• **What you should do**: In the following listing, find the lines containing "count" and report them.

• **Raw data**:
════

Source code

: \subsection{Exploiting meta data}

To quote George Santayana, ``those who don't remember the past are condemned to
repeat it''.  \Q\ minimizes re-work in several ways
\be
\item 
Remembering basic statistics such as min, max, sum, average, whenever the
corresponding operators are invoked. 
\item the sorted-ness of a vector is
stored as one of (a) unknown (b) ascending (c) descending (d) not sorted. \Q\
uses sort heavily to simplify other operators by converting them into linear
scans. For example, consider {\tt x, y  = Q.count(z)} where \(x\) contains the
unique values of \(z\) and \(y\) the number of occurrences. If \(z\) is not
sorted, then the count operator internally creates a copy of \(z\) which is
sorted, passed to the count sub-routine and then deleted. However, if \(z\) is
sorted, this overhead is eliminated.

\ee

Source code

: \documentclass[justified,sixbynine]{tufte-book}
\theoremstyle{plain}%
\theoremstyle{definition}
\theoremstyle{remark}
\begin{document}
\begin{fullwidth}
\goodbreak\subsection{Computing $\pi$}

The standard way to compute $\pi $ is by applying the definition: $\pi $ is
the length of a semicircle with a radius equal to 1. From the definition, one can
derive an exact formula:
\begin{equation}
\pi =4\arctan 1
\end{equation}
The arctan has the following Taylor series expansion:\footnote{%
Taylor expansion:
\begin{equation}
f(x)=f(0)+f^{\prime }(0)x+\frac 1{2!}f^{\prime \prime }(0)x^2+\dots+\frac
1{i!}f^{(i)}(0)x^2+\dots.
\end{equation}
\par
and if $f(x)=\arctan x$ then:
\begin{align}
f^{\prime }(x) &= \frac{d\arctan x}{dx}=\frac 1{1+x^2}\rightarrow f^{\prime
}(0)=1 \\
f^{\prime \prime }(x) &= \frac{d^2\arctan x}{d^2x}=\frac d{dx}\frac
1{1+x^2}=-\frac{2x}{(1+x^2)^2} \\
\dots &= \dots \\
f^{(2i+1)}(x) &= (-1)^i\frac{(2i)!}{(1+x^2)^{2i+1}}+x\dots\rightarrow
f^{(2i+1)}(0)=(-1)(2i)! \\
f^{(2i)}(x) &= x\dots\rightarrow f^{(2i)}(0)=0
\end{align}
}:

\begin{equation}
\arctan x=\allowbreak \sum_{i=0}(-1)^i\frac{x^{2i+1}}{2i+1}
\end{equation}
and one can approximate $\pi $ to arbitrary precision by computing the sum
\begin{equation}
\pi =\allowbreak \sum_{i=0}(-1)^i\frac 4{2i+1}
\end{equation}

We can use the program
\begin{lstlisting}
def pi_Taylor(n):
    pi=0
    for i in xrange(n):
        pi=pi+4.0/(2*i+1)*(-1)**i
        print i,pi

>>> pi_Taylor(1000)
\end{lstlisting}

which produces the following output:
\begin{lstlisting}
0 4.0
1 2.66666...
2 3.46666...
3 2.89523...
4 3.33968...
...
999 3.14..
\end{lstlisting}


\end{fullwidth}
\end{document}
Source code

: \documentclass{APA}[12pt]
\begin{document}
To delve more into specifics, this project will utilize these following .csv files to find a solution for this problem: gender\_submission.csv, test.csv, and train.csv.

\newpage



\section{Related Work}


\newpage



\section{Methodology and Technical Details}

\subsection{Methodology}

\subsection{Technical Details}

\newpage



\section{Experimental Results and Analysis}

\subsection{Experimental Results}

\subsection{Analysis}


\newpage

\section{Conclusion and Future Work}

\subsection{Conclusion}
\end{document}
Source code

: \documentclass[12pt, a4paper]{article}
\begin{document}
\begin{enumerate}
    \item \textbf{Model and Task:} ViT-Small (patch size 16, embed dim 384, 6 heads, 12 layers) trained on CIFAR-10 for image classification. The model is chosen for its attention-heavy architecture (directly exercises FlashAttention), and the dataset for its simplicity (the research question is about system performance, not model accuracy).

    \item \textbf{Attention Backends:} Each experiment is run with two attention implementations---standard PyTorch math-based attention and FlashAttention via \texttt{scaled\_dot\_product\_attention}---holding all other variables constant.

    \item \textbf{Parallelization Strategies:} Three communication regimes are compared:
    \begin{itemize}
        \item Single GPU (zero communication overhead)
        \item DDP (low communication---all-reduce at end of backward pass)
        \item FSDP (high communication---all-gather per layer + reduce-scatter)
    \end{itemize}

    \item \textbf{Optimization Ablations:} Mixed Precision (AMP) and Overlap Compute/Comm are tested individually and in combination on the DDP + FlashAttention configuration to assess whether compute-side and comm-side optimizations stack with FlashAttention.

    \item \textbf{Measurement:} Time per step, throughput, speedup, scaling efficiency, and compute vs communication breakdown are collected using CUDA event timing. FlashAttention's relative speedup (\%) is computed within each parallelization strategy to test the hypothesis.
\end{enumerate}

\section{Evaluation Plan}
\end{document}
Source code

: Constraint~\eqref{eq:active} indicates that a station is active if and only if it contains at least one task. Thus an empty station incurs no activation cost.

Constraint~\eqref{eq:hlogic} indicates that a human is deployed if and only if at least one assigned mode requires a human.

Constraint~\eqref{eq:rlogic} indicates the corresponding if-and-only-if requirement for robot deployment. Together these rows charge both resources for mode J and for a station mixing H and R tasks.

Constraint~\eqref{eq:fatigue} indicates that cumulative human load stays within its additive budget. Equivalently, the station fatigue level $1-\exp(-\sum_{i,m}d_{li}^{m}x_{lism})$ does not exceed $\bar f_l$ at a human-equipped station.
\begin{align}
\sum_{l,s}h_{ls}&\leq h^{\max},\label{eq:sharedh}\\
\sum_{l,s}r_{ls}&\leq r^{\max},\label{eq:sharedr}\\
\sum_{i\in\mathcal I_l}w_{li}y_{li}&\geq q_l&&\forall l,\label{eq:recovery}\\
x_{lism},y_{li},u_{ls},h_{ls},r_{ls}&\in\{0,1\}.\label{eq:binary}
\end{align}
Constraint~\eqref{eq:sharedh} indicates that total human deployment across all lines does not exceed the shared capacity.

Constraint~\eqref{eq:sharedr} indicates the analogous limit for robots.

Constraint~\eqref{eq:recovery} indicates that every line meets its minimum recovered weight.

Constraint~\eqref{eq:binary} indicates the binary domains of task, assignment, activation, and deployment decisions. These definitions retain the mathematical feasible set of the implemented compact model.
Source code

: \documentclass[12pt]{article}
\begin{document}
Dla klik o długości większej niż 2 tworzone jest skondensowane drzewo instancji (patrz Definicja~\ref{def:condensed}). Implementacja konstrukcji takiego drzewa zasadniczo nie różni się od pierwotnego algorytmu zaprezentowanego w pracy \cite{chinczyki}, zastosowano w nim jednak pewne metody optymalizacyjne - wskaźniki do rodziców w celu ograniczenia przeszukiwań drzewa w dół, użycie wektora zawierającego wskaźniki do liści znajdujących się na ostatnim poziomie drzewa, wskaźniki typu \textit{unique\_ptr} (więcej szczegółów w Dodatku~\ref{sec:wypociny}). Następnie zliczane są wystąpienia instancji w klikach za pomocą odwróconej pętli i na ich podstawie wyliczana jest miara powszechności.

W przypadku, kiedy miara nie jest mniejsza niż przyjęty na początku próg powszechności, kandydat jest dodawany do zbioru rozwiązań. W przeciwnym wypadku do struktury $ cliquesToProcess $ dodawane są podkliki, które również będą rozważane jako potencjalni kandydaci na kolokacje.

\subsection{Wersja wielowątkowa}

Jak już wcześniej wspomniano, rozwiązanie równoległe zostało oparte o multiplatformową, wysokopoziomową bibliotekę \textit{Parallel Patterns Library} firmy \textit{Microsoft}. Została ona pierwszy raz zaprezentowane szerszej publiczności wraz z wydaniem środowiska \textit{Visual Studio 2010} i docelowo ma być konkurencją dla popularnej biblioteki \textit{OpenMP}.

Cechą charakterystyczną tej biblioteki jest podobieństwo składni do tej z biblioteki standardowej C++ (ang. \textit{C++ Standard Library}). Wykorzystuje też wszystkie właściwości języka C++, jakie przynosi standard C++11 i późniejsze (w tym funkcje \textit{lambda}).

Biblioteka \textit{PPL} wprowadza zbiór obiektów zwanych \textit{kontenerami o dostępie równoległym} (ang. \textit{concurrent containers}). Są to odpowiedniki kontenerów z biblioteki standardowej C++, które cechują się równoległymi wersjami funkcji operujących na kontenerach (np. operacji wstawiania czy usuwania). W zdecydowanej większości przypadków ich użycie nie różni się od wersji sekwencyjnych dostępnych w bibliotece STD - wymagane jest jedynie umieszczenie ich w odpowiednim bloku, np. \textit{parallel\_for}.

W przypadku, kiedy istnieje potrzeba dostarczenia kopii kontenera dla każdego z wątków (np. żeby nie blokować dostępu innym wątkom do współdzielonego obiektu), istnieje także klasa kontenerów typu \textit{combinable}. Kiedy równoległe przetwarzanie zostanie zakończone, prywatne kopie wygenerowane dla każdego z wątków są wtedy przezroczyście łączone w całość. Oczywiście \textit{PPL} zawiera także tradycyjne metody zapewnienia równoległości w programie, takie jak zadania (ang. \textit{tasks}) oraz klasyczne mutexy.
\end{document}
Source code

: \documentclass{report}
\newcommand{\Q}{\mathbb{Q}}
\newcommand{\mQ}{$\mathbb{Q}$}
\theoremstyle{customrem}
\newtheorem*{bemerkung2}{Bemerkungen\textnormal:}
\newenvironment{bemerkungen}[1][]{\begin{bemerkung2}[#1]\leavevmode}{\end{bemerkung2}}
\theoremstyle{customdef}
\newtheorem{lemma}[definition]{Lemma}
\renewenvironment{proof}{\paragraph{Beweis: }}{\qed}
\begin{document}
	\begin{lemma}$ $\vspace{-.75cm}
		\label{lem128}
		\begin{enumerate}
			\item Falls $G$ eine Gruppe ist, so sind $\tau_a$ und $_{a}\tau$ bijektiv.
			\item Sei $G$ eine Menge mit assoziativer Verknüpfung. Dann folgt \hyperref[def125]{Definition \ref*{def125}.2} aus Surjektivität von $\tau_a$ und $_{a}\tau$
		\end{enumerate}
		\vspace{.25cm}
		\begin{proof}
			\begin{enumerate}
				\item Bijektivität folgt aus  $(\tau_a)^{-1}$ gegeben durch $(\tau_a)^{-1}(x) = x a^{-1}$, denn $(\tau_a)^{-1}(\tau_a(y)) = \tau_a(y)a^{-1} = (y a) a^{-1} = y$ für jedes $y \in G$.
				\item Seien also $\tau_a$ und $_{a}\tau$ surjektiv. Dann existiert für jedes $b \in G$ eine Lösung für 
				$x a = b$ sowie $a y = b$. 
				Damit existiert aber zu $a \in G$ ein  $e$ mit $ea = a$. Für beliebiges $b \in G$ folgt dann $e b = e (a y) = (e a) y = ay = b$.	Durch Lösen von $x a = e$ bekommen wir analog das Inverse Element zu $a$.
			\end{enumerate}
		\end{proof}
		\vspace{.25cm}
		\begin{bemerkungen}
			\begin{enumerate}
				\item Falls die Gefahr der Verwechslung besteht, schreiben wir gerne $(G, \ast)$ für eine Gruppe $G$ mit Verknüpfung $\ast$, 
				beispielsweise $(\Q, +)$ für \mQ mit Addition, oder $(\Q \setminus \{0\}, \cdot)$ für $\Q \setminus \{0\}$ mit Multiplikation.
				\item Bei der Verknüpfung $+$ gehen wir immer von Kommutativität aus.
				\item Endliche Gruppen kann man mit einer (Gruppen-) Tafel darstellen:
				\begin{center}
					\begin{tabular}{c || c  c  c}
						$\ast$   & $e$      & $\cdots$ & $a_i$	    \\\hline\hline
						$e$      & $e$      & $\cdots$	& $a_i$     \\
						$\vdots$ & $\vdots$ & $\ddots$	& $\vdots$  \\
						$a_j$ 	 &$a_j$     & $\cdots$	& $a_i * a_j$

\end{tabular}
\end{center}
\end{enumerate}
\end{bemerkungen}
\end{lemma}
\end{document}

════

• **Answer box**:
scans. For example, consider {\tt x, y  = Q.count(z)} where \(x\) contains the
sorted, then the count operator internally creates a copy of \(z\) which is
sorted, passed to the count sub-routine and then deleted. However, if \(z\) is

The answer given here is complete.